Fort, Aghnagollop, Co. Leitrim
Co. Leitrim |
Ringforts
Most ringforts in Ireland announce themselves with a raised bank and a ditch, the ditch being the fosse, that outer cut in the earth which once made the interior harder to rush.
The fort at Aghnagollop in County Leitrim does without both. What survives is a grass-covered circular platform, roughly twenty metres across, defined only by a low scarp, a gentle slope in the ground rather than any formal wall or earthen rampart. There is no visible fosse and no identifiable original entrance. It sits quietly in the landscape, doing very little to explain itself.

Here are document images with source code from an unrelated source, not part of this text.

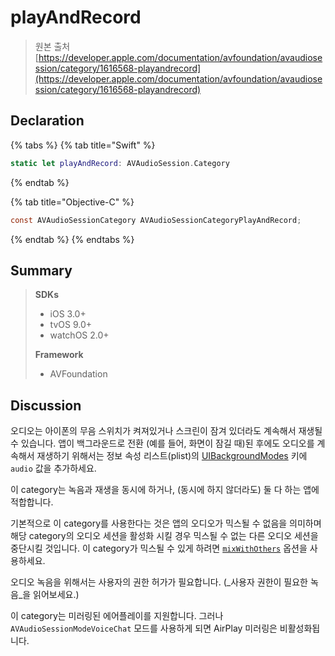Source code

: # playAndRecord

> 원본 출처  
> [https://developer.apple.com/documentation/avfoundation/avaudiosession/category/1616568-playandrecord](https://developer.apple.com/documentation/avfoundation/avaudiosession/category/1616568-playandrecord)

## Declaration

{% tabs %}
{% tab title="Swift" %}
```swift
static let playAndRecord: AVAudioSession.Category
```
{% endtab %}

{% tab title="Objective-C" %}
```objectivec
const AVAudioSessionCategory AVAudioSessionCategoryPlayAndRecord;
```
{% endtab %}
{% endtabs %}

## Summary

> **SDKs**
>
> * iOS 3.0+
> * tvOS 9.0+
> * watchOS 2.0+
>
> **Framework**
>
> * AVFoundation

## Discussion

오디오는 아이폰의 무음 스위치가 켜져있거나 스크린이 잠겨 있더라도 계속해서 재생될 수 있습니다. 앱이 백그라운드로 전환 \(예를 들어, 화면이 잠길 때\)된 후에도 오디오를 계속해서 재생하기 위해서는 정보 속성 리스트\(plist\)의 [UIBackgroundModes](https://developer.apple.com/library/archive/documentation/General/Reference/InfoPlistKeyReference/Articles/iPhoneOSKeys.html#//apple_ref/doc/plist/info/UIBackgroundModes) 키에 `audio` 값을 추가하세요.

이 category는 녹음과 재생을 동시에 하거나, \(동시에 하지 않더라도\) 둘 다 하는 앱에 적합합니다.

기본적으로 이 category를 사용한다는 것은 앱의 오디오가 믹스될 수 없음을 의미하며 해당 category의 오디오 세션을 활성화 시킬 경우 믹스될 수 없는 다른 오디오 세션을 중단시킬 것입니다. 이 category가 믹스될 수 있게 하려면 [`mixWithOthers`](https://developer.apple.com/documentation/avfoundation/avaudiosession/categoryoptions/1616611-mixwithothers) 옵션을 사용하세요.

오디오 녹음을 위해서는 사용자의 권한 허가가 필요합니다. \(_사용자 권한이 필요한 녹음_을 읽어보세요.\)

이 category는 미러링된 에어플레이를 지원합니다. 그러나 `AVAudioSessionModeVoiceChat` 모드를 사용하게 되면 AirPlay 미러링은 비활성화됩니다.

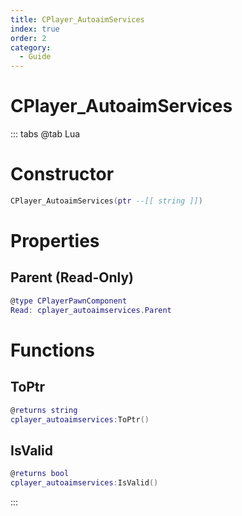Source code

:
 ```yaml
---
title: CPlayer_AutoaimServices
index: true
order: 2
category:
  - Guide
---
```


# CPlayer_AutoaimServices

::: tabs
@tab Lua
# Constructor
```lua
CPlayer_AutoaimServices(ptr --[[ string ]])
```
# Properties
## Parent (Read-Only)
```lua
@type CPlayerPawnComponent
Read: cplayer_autoaimservices.Parent
```
# Functions
## ToPtr
```lua
@returns string
cplayer_autoaimservices:ToPtr()
```
## IsValid
```lua
@returns bool
cplayer_autoaimservices:IsValid()
```

:::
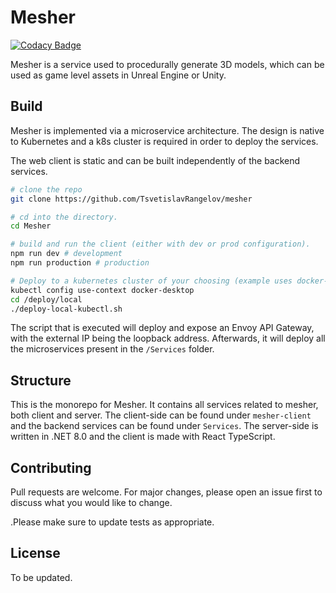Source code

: # Mesher

[![Codacy Badge](https://api.codacy.com/project/badge/Grade/89044ded98aa448ab76b17f90f812f6d)](https://app.codacy.com/gh/TsvetislavRangelov/mesher?utm_source=github.com&utm_medium=referral&utm_content=TsvetislavRangelov/mesher&utm_campaign=Badge_Grade)

Mesher is a service used to procedurally generate 3D models, which can be used as game level assets in Unreal Engine or Unity.

## Build
Mesher is implemented via a microservice architecture. The design is native to Kubernetes and a k8s cluster is required in order to deploy the services.

The web client is static and can be built independently of the backend services.
```bash
# clone the repo
git clone https://github.com/TsvetislavRangelov/mesher

# cd into the directory.
cd Mesher

# build and run the client (either with dev or prod configuration).
npm run dev # development
npm run production # production

# Deploy to a kubernetes cluster of your choosing (example uses docker-desktop kubernetes).
kubectl config use-context docker-desktop
cd /deploy/local
./deploy-local-kubectl.sh
```
The script that is executed will deploy and expose an Envoy API Gateway, with the external IP being the loopback address. Afterwards, it will deploy all the microservices present in the `/Services` folder. 

## Structure
This is the monorepo for Mesher. It contains all services related to mesher, both client and server. The client-side can be found under `mesher-client` and the backend services can be found under `Services`. The server-side is written in .NET 8.0 and the client is made with React TypeScript.

## Contributing

Pull requests are welcome. For major changes, please open an issue first
to discuss what you would like to change.

.Please make sure to update tests as appropriate.

## License

To be updated.
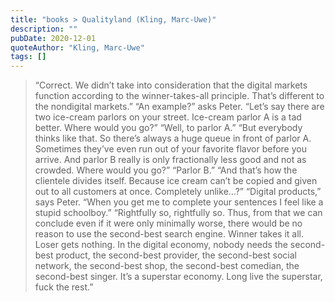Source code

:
 ```yaml
---
title: "books > Qualityland (Kling, Marc-Uwe)"
description: ""
pubDate: 2020-12-01
quoteAuthor: "Kling, Marc-Uwe"
tags: []
---
```


> “Correct. We didn’t take into consideration that the digital markets function according to the winner-takes-all principle. That’s different to the nondigital markets.” “An example?” asks Peter. “Let’s say there are two ice-cream parlors on your street. Ice-cream parlor A is a tad better. Where would you go?” “Well, to parlor A.” “But everybody thinks like that. So there’s always a huge queue in front of parlor A. Sometimes they’ve even run out of your favorite flavor before you arrive. And parlor B really is only fractionally less good and not as crowded. Where would you go?” “Parlor B.” “And that’s how the clientele divides itself. Because ice cream can’t be copied and given out to all customers at once. Completely unlike…?” “Digital products,” says Peter. “When you get me to complete your sentences I feel like a stupid schoolboy.” “Rightfully so, rightfully so. Thus, from that we can conclude even if it were only minimally worse, there would be no reason to use the second-best search engine. Winner takes it all. Loser gets nothing. In the digital economy, nobody needs the second-best product, the second-best provider, the second-best social network, the second-best shop, the second-best comedian, the second-best singer. It’s a superstar economy. Long live the superstar, fuck the rest.”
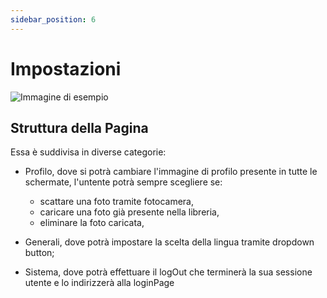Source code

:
 ```yaml
---
sidebar_position: 6
---
```


# Impostazioni

![Immagine di esempio](/img/bannerImpostazioni.png)

## Struttura della Pagina

Essa è suddivisa in diverse categorie: 

- Profilo, dove si potrà cambiare l'immagine di profilo presente in tutte le schermate, l'untente potrà sempre scegliere se:
    
    - scattare una foto tramite fotocamera,
    - caricare una foto già presente nella libreria,
    - eliminare la foto caricata,

- Generali, dove potrà impostare la scelta della lingua tramite dropdown button;
- Sistema, dove potrà effettuare il logOut che terminerà la sua sessione utente e lo indirizzerà alla loginPage
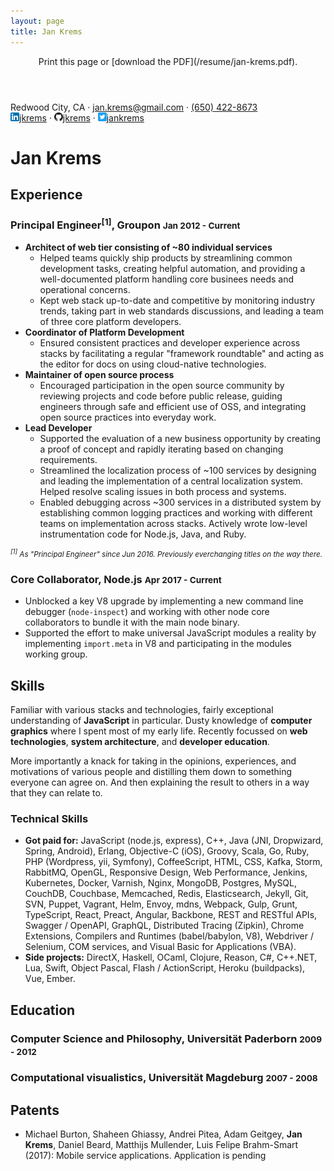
 ```yaml
---
layout: page
title: Jan Krems
---
```


<header markdown="1">
  Print this page or [download the PDF](/resume/jan-krems.pdf).
</header>

<div class="vcard">
  <div>
    <span class="adr"><span class="locality">Redwood City</span>, <span class="region">CA</span></span>
    &middot;
    <a href="mailto:jan.krems@gmail.com" class="email">jan.krems@gmail.com</a>
    &middot;
    <a href="tel:+1-650-442-8673" class="tel">(650) 422-8673</a>
    <br/>
    <a href="https://www.linkedin.com/in/jkrems" class="url" title="LinkedIn"
      target="_blank" rel="noopener noreferrer"><img src="/images/in-14px.png" width="14" height="14" alt="linkedin.com/in/" />jkrems</a>
    &middot;
    <a href="https://github.com/jkrems/" class="url" title="Github"
      target="_blank" rel="noopener noreferrer"><img src="/images/github-32px.png" width="14" height="14" alt="github.com/" />jkrems</a>
    &middot;
    <a href="https://twitter.com/jankrems/" class="url" title="Twitter"
      target="_blank" rel="noopener noreferrer"><img src="/images/twitter-32px.png" width="14" height="14" alt="twitter.com/" />jankrems</a>
  </div>
  <h1 class="fn">Jan Krems</h1>
</div>

## Experience

<h3>
  Principal Engineer<sup>[1]</sup>, Groupon
  <small>Jan 2012 - Current</small>
</h3>

* **Architect of web tier consisting of ~80 individual services**
  - Helped teams quickly ship products
    by streamlining common development tasks, creating helpful automation,
    and providing a well-documented platform
    handling core businees needs and operational concerns.
  - Kept web stack up-to-date and competitive
    by monitoring industry trends,
    taking part in web standards discussions,
    and leading a team of three core platform developers.
* **Coordinator of Platform Development**
  - Ensured consistent practices and developer experience across stacks
    by facilitating a regular "framework roundtable"
    and acting as the editor for docs on using cloud-native technologies.
* **Maintainer of open source process**
  - Encouraged participation in the open source community
    by reviewing projects and code before public release,
    guiding engineers through safe and efficient use of OSS,
    and integrating open source practices into everyday work.
* **Lead Developer**
  - Supported the evaluation of a new business opportunity
    by creating a proof of concept
    and rapidly iterating based on changing requirements.
  - Streamlined the localization process of ~100 services
    by designing and leading the implementation of a central localization system.
    Helped resolve scaling issues in both process and systems.
  - Enabled debugging across ~300 services in a distributed system
    by establishing common logging practices
    and working with different teams on implementation across stacks.
    Actively wrote low-level instrumentation code for Node.js,
    Java, and Ruby.

<small>
  <em><sup>[1]</sup> As "Principal Engineer" since Jun 2016. Previously everchanging titles on the way there.</em>
</small>

<h3>
  Core Collaborator, Node.js
  <small>Apr 2017 - Current</small>
</h3>

* Unblocked a key V8 upgrade by implementing a new command line debugger (`node-inspect`)
  and working with other node core collaborators to bundle it with the main node binary.
* Supported the effort to make universal JavaScript modules a reality
  by implementing `import.meta` in V8 and participating in the modules working group.

## Skills

Familiar with various stacks and technologies,
fairly exceptional understanding of **JavaScript** in particular.
Dusty knowledge of **computer graphics** where I spent most of my early life.
Recently focussed on **web technologies**,
**system architecture**, and **developer education**.

More importantly a knack for taking in the opinions, experiences, and motivations
of various people and distilling them down to something everyone can agree on.
And then explaining the result to others in a way that they can relate to.

### Technical Skills

* **Got paid for:**
  JavaScript (node.js, express), C++, Java (JNI, Dropwizard, Spring, Android), Erlang,
  Objective-C (iOS), Groovy, Scala, Go, Ruby, PHP (Wordpress, yii, Symfony), CoffeeScript, HTML, CSS,
  Kafka, Storm, RabbitMQ, OpenGL, Responsive Design, Web Performance,
  Jenkins, Kubernetes, Docker, Varnish, Nginx, MongoDB, Postgres, MySQL, CouchDB,
  Couchbase, Memcached, Redis, Elasticsearch, Jekyll, Git, SVN,
  Puppet, Vagrant, Helm, Envoy, mdns,
  Webpack, Gulp, Grunt, TypeScript,
  React, Preact, Angular, Backbone,
  REST and RESTful APIs, Swagger / OpenAPI, GraphQL, Distributed Tracing (Zipkin),
  Chrome Extensions,
  Compilers and Runtimes (babel/babylon, V8),
  Webdriver / Selenium,
  COM services,
  and Visual Basic for Applications (VBA).
* **Side projects:**
  DirectX, Haskell, OCaml, Clojure, Reason, C#, C++.NET, Lua, Swift, Object Pascal,
  Flash / ActionScript,
  Heroku (buildpacks), Vue, Ember.

## Education

<h3>
  Computer Science and Philosophy, Universität Paderborn
  <small>2009 - 2012</small>
</h3>

<h3>
  Computational visualistics, Universität Magdeburg
  <small>2007 - 2008</small>
</h3>

## Patents

* Michael Burton, Shaheen Ghiassy, Andrei Pitea, Adam Geitgey, **Jan Krems**, Daniel Beard, Matthijs Mullender, Luis Felipe Brahm-Smart (2017): Mobile service applications. Application is pending
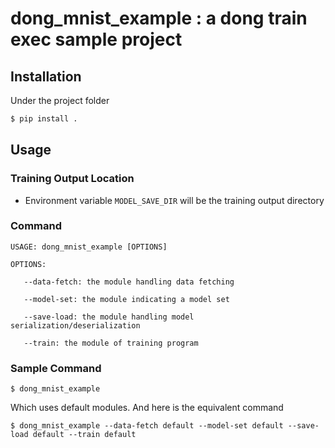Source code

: # dong_mnist_example : a dong train exec sample project
## Installation
Under the project folder
```sh
$ pip install .
```

## Usage
### Training Output Location
- Environment variable ```MODEL_SAVE_DIR``` will be the training output directory
### Command
```shell
USAGE: dong_mnist_example [OPTIONS]

OPTIONS:

   --data-fetch: the module handling data fetching

   --model-set: the module indicating a model set
   
   --save-load: the module handling model serialization/deserialization
   
   --train: the module of training program
```
### Sample Command
```shell
$ dong_mnist_example 
```
Which uses default modules.
And here is the equivalent command
```shell
$ dong_mnist_example --data-fetch default --model-set default --save-load default --train default
```
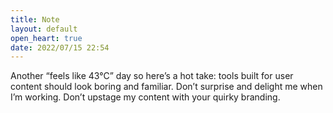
 ```yaml
---
title: Note
layout: default
open_heart: true
date: 2022/07/15 22:54
---
```


Another “feels like 43°C” day so here’s a hot take: tools built for user content should look boring and familiar. Don’t surprise and delight me when I’m working. Don’t upstage my content with your quirky branding.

Ringforts, sometimes called raths, were the most common form of rural settlement in early medieval Ireland, typically enclosing a farmstead and its ancillary buildings within an earthen boundary. Most are found on elevated or well-drained ground. This one occupies a notably low-lying position, with a small stream running northeast to southwest just to the southeast. The scarp varies in height around the circuit, from around half a metre on the northern side to just over a metre to the east and south, suggesting either differential survival or an original design that responded to the natural contours of the site. The surrounding bushes have helped preserve the outline, though they also obscure it. Michael J. Moore recorded and described the site in the Archaeological Inventory of County Leitrim, published by the Stationery Office in Dublin in 2003.